- [TASK STATEMENT] The records below hold a stretch from the line with "John picks out" through the line with "The jar can"; return exactly those lines, ends included, and nothing more.

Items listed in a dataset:
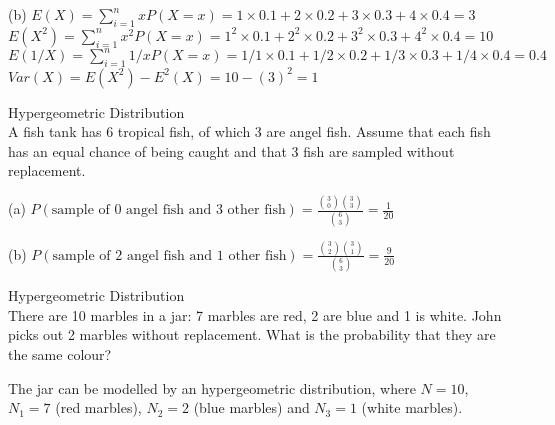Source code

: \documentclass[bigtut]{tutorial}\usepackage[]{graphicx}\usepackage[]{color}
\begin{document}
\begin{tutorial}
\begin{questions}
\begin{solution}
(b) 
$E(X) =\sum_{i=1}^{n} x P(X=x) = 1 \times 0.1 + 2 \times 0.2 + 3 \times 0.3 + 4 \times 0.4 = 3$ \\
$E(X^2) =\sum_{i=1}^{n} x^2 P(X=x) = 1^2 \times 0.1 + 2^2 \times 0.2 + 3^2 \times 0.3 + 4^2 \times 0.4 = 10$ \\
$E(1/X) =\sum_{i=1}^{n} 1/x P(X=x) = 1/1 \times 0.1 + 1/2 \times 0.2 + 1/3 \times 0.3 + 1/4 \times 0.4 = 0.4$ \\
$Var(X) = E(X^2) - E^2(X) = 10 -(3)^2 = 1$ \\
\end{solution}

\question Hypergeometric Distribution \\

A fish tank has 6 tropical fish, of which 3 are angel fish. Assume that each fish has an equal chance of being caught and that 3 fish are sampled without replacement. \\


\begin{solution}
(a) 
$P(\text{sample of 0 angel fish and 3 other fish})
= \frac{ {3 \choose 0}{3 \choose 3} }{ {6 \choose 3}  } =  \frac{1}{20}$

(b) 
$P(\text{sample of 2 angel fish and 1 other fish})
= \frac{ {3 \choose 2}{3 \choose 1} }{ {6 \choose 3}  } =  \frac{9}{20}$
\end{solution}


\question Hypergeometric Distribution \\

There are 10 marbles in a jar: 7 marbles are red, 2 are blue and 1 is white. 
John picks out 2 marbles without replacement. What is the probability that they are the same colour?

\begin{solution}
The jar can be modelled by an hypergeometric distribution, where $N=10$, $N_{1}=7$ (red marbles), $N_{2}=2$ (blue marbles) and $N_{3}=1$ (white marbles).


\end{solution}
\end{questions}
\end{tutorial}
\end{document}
---
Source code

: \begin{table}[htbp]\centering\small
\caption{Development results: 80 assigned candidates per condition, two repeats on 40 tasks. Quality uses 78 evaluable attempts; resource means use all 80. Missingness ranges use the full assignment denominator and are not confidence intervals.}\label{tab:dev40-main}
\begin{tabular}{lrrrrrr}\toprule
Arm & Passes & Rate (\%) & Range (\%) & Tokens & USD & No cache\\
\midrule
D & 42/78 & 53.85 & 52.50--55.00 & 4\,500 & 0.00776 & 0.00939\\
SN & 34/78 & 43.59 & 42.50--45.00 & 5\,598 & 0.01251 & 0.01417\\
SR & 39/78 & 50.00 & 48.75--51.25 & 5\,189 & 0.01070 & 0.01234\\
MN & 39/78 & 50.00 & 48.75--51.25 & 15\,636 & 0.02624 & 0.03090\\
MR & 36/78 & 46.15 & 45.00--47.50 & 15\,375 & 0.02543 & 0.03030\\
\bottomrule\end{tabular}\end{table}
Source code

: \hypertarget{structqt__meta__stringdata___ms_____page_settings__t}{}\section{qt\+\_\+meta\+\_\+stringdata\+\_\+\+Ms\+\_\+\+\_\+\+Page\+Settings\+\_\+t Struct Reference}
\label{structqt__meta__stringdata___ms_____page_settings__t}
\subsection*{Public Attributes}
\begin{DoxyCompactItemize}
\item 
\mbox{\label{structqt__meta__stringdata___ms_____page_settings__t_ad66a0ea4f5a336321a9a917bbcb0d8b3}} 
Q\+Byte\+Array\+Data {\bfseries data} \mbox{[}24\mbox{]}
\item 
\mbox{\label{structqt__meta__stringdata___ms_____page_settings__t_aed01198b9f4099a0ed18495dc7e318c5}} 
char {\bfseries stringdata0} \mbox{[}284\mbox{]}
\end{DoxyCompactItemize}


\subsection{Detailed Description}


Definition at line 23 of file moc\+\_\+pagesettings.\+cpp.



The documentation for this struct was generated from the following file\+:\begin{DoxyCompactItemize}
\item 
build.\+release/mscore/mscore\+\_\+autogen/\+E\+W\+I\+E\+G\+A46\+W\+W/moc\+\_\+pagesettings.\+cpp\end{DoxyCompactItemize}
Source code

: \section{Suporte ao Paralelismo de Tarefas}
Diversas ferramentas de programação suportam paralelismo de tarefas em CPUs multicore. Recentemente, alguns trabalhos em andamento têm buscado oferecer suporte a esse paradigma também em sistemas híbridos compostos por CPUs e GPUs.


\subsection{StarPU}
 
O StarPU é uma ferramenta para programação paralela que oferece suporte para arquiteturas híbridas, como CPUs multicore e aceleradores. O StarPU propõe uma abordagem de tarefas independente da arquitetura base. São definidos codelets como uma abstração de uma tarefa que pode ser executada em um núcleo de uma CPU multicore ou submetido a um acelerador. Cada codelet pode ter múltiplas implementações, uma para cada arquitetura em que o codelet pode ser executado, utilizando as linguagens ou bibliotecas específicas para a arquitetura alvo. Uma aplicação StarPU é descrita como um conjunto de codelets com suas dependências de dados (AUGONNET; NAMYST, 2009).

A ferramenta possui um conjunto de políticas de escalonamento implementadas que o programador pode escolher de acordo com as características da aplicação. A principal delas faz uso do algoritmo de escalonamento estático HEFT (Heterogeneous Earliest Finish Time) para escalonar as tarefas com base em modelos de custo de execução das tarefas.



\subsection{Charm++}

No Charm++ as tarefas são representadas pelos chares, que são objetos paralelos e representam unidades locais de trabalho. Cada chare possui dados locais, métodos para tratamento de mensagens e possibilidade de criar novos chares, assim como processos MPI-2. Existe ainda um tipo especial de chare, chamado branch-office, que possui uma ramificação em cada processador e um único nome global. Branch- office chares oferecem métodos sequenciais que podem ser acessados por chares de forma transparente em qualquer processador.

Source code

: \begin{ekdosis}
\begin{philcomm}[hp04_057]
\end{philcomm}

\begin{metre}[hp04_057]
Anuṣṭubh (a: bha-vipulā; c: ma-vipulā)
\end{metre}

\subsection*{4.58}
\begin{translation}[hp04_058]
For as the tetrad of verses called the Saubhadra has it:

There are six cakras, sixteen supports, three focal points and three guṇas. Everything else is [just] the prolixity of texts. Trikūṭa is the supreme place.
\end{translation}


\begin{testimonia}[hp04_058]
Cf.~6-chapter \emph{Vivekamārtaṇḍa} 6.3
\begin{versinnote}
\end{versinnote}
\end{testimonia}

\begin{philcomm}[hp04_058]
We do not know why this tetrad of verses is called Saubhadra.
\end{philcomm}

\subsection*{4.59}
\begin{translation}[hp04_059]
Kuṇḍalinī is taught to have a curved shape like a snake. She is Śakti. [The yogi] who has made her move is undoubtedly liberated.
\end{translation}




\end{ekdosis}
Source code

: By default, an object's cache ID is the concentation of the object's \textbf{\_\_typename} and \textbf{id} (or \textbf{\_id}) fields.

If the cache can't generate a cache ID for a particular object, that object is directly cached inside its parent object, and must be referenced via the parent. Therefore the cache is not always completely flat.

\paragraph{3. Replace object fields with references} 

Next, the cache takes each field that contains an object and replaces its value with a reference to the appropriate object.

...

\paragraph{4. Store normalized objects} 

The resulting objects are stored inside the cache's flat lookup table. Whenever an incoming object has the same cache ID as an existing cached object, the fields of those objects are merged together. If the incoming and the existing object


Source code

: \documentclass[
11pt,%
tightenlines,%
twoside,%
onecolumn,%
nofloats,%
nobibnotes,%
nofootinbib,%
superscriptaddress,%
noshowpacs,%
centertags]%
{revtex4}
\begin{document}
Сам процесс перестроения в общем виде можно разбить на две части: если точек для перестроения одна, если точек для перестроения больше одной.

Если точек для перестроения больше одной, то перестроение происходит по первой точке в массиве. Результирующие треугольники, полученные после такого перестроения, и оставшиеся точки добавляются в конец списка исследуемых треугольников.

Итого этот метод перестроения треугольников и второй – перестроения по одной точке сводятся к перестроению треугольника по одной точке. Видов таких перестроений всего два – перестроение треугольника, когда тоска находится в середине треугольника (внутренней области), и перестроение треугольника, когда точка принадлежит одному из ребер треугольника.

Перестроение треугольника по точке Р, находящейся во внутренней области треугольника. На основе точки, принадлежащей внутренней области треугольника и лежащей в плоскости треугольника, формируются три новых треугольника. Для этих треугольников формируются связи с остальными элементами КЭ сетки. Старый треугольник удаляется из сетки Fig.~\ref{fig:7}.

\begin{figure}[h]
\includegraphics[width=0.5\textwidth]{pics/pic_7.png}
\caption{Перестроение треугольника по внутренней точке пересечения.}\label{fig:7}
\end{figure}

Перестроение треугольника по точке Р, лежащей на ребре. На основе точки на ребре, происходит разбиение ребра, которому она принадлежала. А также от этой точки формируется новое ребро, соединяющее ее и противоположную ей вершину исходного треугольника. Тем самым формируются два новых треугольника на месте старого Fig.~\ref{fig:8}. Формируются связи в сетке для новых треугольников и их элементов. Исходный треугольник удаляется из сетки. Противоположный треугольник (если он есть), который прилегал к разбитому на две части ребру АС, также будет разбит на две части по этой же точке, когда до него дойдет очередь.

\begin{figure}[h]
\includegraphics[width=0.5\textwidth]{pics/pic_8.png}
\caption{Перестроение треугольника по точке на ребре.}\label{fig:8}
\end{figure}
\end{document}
* * *
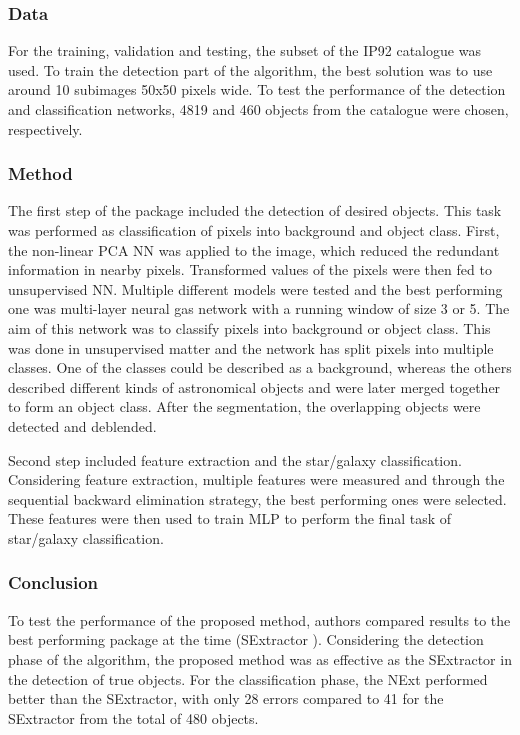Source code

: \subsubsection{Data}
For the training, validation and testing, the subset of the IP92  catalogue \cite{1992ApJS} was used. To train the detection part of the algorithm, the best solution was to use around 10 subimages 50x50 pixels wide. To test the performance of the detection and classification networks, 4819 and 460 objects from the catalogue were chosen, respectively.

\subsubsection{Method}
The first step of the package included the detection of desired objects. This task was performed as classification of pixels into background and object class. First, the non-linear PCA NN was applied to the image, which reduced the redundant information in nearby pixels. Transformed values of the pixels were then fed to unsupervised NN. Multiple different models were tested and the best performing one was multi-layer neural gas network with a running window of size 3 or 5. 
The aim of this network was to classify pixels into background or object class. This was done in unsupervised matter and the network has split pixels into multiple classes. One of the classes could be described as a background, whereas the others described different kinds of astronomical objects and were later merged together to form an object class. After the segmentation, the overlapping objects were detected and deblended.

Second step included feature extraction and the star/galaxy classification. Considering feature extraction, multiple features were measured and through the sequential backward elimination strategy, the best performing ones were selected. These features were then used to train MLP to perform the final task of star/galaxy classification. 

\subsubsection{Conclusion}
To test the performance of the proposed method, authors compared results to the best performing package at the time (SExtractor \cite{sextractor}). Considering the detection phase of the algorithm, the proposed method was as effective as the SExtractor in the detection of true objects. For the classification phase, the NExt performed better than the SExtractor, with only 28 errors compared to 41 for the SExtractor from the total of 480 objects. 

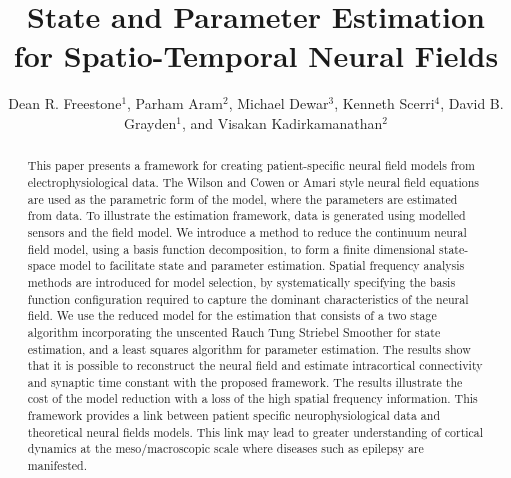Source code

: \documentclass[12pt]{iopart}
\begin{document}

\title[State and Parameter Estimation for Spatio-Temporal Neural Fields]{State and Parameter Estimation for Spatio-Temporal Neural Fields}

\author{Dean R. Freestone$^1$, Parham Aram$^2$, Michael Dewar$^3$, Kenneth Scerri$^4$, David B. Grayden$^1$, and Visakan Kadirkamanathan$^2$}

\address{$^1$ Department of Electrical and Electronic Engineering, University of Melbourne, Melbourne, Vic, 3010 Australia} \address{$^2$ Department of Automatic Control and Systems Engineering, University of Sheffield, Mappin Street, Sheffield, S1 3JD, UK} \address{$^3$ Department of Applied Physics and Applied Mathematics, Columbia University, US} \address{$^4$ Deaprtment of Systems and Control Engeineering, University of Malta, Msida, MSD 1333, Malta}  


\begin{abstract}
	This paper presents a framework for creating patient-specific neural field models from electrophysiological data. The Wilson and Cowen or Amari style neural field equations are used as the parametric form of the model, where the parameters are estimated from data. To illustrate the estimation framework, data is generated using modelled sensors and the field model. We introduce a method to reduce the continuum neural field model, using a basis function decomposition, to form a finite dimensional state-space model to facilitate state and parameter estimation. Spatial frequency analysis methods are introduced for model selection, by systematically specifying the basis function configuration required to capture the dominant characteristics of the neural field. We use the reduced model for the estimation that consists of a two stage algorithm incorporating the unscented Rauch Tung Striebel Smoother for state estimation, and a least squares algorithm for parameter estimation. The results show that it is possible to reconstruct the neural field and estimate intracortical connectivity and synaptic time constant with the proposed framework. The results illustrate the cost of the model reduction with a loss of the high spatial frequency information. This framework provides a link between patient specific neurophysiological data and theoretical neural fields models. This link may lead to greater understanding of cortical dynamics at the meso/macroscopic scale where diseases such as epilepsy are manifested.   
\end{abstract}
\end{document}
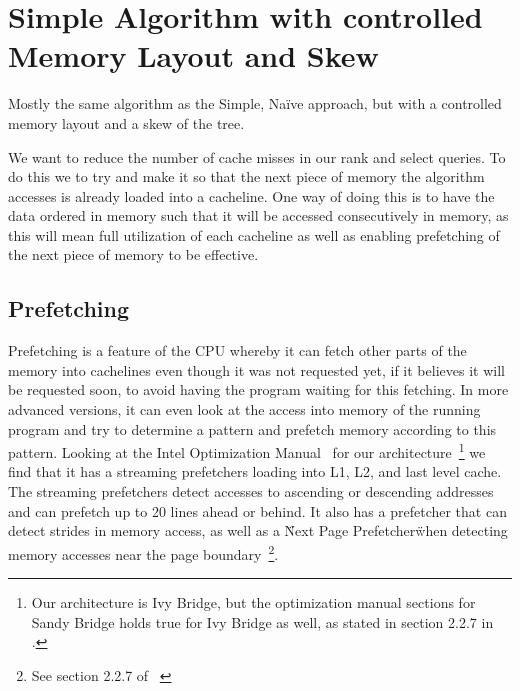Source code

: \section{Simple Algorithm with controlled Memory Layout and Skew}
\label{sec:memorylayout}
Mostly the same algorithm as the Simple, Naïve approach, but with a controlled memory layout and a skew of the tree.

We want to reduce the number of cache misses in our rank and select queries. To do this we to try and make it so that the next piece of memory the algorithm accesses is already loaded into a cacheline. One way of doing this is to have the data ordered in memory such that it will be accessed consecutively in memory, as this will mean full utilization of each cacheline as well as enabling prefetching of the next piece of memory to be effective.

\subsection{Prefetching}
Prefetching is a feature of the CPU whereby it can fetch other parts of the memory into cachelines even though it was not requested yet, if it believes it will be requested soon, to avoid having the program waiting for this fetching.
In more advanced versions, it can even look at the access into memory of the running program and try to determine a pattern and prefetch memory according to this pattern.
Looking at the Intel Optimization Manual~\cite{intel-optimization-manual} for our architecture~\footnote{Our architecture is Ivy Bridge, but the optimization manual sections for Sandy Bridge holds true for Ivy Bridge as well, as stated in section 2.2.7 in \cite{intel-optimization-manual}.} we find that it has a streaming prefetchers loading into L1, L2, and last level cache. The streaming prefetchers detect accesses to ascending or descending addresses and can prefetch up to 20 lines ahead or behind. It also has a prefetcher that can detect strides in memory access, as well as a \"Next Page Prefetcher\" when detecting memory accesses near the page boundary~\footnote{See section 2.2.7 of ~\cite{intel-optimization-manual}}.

- [THE COMPLETED TASK]
John picks out 2 marbles without replacement. What is the probability that they are the same colour?

\begin{solution}
The jar can be modelled by an hypergeometric distribution, where $N=10$, $N_{1}=7$ (red marbles), $N_{2}=2$ (blue marbles) and $N_{3}=1$ (white marbles).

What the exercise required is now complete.